I wanted to prove equivalence of norms in finite dimensional normed spaces without using Heine-Borel in arbitrary spaces.
Let $(E, ||.||)$ be a finite dimensional normed space. In the process of proving every finite dimensional normed space is complete, I was able to construct a linear homeomorphism $T: \mathbb{R}^n \to E$ which is just the mapping from a vector of coordinates to the element of $E$ with said coordinates in a finite basis of $E$.

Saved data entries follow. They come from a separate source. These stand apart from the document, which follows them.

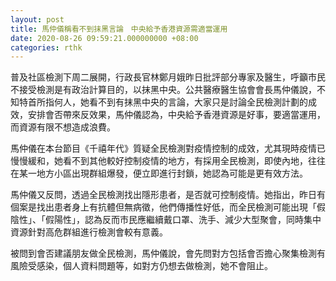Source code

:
 ```yaml
---
layout: post
title: 馬仲儀稱看不到抹黑言論　中央給予香港資源需適當運用
date: 2020-08-26 09:59:21.000000000 +08:00
categories: rthk
---
```


普及社區檢測下周二展開，行政長官林鄭月娥昨日批評部分專家及醫生，呼籲市民不接受檢測是有政治計算目的，以抹黑中央。公共醫療醫生協會會長馬仲儀說，不知特首所指何人，她看不到有抹黑中央的言論，大家只是討論全民檢測計劃的成效，安排會否帶來反效果，馬仲儀認為，中央給予香港資源是好事，要適當運用，而資源有限不想造成浪費。

馬仲儀在本台節目《千禧年代》質疑全民檢測對疫情控制的成效，尤其現時疫情已慢慢緩和，她看不到其他較好控制疫情的地方，有採用全民檢測，即使內地，往往在某一地方小區出現群組爆發，便立即進行封鎖，她認為可能是更有效方法。

馬仲儀又反問，透過全民檢測找出隱形患者，是否就可控制疫情。她指出，昨日有個案是找出患者身上有抗體但無病徵，他們傳播性好低，而全民檢測可能出現「假陰性」、「假陽性」，認為反而市民應繼續戴口罩、洗手、減少大型聚會，同時集中資源針對高危群組進行檢測會較有意義。

被問到會否建議朋友做全民檢測，馬仲儀說，會先問對方包括會否擔心聚集檢測有風險受感染，個人資料問題等，如對方仍想去做檢測，她不會阻止。
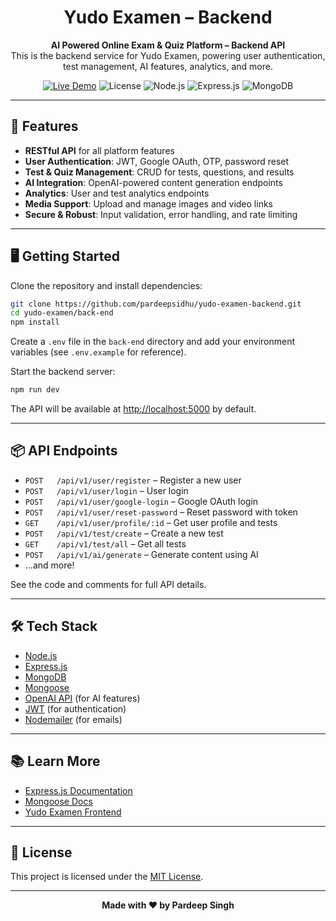 <h1 align="center">
  Yudo Examen – Backend
</h1>

<p align="center">
  <b>AI Powered Online Exam & Quiz Platform – Backend API</b><br/>
  This is the backend service for Yudo Examen, powering user authentication, test management, AI features, analytics, and more.
</p>

<p align="center">
  <a href="https://yudo-examen.vercel.app" target="_blank"><img src="https://img.shields.io/badge/Live-Frontend-blue?style=flat-square" alt="Live Demo"></a>
  <img src="https://img.shields.io/github/license/yourusername/yudo-examen?style=flat-square" alt="License">
  <img src="https://img.shields.io/badge/Node.js-18.x-green?style=flat-square" alt="Node.js">
  <img src="https://img.shields.io/badge/Express.js-4.x-black?style=flat-square" alt="Express.js">
  <img src="https://img.shields.io/badge/MongoDB-6.x-brightgreen?style=flat-square" alt="MongoDB">
</p>

---

## 🚀 Features

- **RESTful API** for all platform features
- **User Authentication**: JWT, Google OAuth, OTP, password reset
- **Test & Quiz Management**: CRUD for tests, questions, and results
- **AI Integration**: OpenAI-powered content generation endpoints
- **Analytics**: User and test analytics endpoints
- **Media Support**: Upload and manage images and video links
- **Secure & Robust**: Input validation, error handling, and rate limiting

---

## 🖥️ Getting Started

Clone the repository and install dependencies:

```bash
git clone https://github.com/pardeepsidhu/yudo-examen-backend.git
cd yudo-examen/back-end
npm install
```

Create a `.env` file in the `back-end` directory and add your environment variables (see `.env.example` for reference).

Start the backend server:

```bash
npm run dev
```

The API will be available at [http://localhost:5000](http://localhost:5000) by default.

---

## 📦 API Endpoints

- `POST   /api/v1/user/register` – Register a new user
- `POST   /api/v1/user/login` – User login
- `POST   /api/v1/user/google-login` – Google OAuth login
- `POST   /api/v1/user/reset-password` – Reset password with token
- `GET    /api/v1/user/profile/:id` – Get user profile and tests
- `POST   /api/v1/test/create` – Create a new test
- `GET    /api/v1/test/all` – Get all tests
- `POST   /api/v1/ai/generate` – Generate content using AI
- ...and more!

See the code and comments for full API details.

---

## 🛠️ Tech Stack

- [Node.js](https://nodejs.org/)
- [Express.js](https://expressjs.com/)
- [MongoDB](https://www.mongodb.com/)
- [Mongoose](https://mongoosejs.com/)
- [OpenAI API](https://platform.openai.com/) (for AI features)
- [JWT](https://jwt.io/) (for authentication)
- [Nodemailer](https://nodemailer.com/) (for emails)

---

## 📚 Learn More

- [Express.js Documentation](https://expressjs.com/)
- [Mongoose Docs](https://mongoosejs.com/docs/)
- [Yudo Examen Frontend](https://yudo-examen.vercel.app)

---

## 📝 License

This project is licensed under the [MIT License](../LICENSE).

---

<p align="center">
  <b>Made with ❤️ by Pardeep Singh</b>
</p>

I then tried extending this result to prove the equivalence of any two norms on $E$, but it turned out to be rather simple and makes me question whether I'm missing something:
Let $||.||_a$, $||.||_b$ be two norms on $E$. By the previous comment, I know there exist two linear homeomorphisms: $$T_a : (\mathbb{R}^n, ||.||_2) \to (E, ||.||_a)$$ $$T_b : (\mathbb{R}^n, ||.||_2) \to (E, ||.||_b)$$ And I can write the identity function as a composition of these two: $$T_b \circ T_a^{-1} = id: (E, ||.||_a) \to (E, ||.||_b)$$ Since the composition two homeomorphisms is again an homeomorphism, it follows that the identity function is a homeomorphism, and that $||.||_a$ and $||.||_b$ are equivalent.
Is my proof correct? Any thoughts/comments are greatly appreciated, thanks!